- _WHAT YOU SHOULD DO_: Find every line in the records below that holds the word "online" and copy it.

[Records excerpted from a collection]
━━━━━━━━━━━━━━━━━━━━

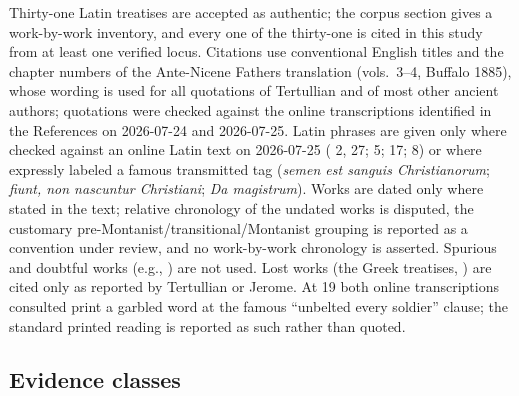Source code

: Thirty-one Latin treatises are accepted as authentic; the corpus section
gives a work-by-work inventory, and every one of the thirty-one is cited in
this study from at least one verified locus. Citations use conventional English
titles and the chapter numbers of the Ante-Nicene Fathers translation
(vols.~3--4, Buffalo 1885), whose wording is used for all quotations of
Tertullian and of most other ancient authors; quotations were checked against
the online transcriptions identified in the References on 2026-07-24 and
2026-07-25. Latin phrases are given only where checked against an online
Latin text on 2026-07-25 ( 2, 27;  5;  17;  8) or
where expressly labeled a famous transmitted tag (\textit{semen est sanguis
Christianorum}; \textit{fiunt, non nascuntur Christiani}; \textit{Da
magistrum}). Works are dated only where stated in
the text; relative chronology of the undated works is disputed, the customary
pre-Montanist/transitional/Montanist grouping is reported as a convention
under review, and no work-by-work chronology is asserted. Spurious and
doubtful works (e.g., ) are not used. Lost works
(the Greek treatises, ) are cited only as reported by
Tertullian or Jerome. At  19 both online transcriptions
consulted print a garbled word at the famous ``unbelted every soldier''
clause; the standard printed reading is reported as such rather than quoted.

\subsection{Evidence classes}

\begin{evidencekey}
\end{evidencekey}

━━━━━━━━━━━━━━━━━━━━

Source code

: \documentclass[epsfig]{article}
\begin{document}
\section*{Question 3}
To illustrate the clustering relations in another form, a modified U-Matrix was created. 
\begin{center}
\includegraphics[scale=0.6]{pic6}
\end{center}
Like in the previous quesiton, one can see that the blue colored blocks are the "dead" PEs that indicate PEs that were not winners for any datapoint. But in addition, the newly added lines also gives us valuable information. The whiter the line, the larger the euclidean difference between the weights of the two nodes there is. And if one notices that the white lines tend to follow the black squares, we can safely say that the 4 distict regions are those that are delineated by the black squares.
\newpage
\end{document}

━━━━━━━━━━━━━━━━━━━━

- _ANSWER FOR THIS EXERCISE_:
the online transcriptions identified in the References on 2026-07-24 and
2026-07-25. Latin phrases are given only where checked against an online
Tertullian or Jerome. At  19 both online transcriptions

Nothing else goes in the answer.